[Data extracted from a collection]

==========

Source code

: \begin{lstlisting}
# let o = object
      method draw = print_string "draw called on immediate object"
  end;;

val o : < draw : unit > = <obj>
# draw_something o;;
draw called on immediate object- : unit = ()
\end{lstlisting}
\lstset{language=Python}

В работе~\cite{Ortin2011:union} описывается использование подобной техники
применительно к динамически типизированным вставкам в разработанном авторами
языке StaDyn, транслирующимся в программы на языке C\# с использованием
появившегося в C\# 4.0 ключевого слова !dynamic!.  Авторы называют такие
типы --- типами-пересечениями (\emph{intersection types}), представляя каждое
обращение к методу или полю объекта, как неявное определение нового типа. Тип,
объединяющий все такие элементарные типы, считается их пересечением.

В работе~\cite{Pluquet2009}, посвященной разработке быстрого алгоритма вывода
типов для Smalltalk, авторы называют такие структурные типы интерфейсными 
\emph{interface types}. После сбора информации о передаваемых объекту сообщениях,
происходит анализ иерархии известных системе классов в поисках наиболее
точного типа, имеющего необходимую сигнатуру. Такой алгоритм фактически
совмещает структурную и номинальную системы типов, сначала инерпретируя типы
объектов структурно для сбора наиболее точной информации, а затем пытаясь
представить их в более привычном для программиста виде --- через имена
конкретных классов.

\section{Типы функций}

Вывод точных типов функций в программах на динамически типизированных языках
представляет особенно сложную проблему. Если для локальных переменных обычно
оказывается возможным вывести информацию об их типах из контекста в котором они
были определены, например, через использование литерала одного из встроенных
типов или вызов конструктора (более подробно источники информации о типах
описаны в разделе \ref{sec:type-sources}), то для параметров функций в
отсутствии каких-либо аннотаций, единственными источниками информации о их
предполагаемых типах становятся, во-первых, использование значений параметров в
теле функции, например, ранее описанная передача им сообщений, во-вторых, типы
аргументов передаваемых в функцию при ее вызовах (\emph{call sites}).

==========

AIM OF THE EXERCISE | Return all lines from the data that include the string "типах".

RESPONSE AREA |
оказывается возможным вывести информацию об их типах из контекста в котором они
типов или вызов конструктора (более подробно источники информации о типах
предполагаемых типах становятся, во-первых, использование значений параметров в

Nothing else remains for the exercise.